Requirement = Search the records below for the word "needs". Pull out each line that has it.

==== Information ====

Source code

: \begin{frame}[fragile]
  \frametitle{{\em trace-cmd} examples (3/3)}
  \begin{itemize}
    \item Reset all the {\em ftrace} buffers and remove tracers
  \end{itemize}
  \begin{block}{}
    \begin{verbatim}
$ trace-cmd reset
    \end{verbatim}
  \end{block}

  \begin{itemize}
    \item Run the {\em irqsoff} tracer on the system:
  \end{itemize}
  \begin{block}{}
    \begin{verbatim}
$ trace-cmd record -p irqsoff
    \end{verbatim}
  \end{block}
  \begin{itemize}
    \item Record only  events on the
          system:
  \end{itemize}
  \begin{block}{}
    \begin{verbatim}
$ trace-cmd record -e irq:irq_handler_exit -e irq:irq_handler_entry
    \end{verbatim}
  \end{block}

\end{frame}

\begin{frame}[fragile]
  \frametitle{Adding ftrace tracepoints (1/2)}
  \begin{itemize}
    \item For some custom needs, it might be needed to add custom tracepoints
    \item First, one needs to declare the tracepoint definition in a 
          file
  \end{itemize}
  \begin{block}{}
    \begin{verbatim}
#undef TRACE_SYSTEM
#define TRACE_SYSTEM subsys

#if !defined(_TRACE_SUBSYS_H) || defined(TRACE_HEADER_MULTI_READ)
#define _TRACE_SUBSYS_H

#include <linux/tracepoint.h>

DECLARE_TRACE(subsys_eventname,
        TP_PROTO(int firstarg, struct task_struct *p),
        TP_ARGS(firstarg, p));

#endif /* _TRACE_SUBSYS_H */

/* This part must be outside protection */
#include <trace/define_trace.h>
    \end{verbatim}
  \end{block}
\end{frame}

====

Response to this task =
    \item For some custom needs, it might be needed to add custom tracepoints
    \item First, one needs to declare the tracepoint definition in a 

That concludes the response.